ACTIVITY → Whenever a line in the listing contains "Tools", copy that line.

--

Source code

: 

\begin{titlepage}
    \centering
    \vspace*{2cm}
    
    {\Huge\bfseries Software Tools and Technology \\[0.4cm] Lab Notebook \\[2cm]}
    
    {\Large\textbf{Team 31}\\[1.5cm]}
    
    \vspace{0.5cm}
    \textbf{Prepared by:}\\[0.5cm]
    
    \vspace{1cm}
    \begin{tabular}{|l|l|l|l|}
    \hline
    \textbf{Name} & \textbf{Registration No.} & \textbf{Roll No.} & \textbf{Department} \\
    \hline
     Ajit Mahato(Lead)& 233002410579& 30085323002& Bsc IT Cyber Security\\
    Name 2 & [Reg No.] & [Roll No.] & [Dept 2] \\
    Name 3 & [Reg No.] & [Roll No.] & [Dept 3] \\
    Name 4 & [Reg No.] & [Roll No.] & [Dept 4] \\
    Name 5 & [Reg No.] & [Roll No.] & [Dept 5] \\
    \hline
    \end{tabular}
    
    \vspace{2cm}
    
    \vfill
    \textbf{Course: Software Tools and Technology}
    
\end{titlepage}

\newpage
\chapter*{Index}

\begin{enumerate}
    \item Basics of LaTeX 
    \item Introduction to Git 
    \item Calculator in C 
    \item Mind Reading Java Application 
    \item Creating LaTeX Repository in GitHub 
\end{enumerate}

--

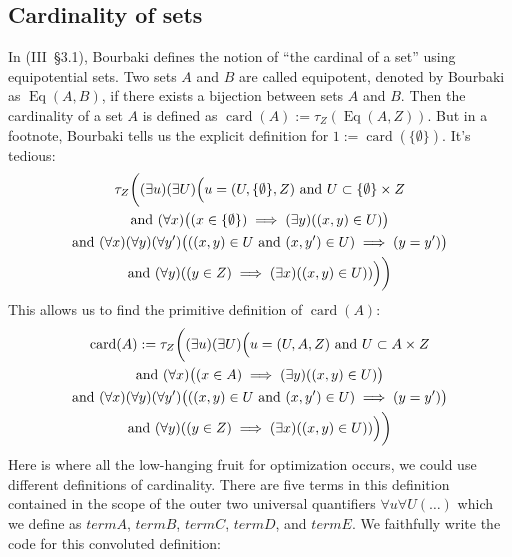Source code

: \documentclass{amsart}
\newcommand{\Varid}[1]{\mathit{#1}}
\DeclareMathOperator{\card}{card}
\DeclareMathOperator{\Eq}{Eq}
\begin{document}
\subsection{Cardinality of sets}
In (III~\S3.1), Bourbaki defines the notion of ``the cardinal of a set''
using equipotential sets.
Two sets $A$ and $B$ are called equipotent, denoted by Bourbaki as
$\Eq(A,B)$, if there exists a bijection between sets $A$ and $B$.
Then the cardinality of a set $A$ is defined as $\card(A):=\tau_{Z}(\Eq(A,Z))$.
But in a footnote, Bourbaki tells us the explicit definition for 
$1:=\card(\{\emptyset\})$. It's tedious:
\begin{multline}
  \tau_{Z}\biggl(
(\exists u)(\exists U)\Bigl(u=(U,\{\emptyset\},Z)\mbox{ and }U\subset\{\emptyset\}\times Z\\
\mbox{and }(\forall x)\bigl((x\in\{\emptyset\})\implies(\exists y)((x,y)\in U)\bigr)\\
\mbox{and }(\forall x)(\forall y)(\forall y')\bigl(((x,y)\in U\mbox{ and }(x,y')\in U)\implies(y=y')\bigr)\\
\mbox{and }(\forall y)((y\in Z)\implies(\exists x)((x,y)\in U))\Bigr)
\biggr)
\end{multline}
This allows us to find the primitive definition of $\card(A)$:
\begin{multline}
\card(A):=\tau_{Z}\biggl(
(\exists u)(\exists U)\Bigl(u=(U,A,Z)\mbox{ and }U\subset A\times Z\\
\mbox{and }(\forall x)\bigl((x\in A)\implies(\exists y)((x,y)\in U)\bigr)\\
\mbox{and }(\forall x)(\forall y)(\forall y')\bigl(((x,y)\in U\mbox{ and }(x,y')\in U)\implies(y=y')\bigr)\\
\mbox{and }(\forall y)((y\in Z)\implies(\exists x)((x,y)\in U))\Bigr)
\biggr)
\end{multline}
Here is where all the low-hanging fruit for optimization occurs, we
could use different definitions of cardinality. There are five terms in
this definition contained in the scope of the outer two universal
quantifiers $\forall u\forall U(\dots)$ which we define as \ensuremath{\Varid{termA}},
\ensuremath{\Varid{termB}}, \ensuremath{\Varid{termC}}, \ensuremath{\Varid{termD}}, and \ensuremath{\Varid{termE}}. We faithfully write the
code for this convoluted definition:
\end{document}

--

SOLVED PROBLEM →
    {\Huge\bfseries Software Tools and Technology \\[0.4cm] Lab Notebook \\[2cm]}
    \textbf{Course: Software Tools and Technology}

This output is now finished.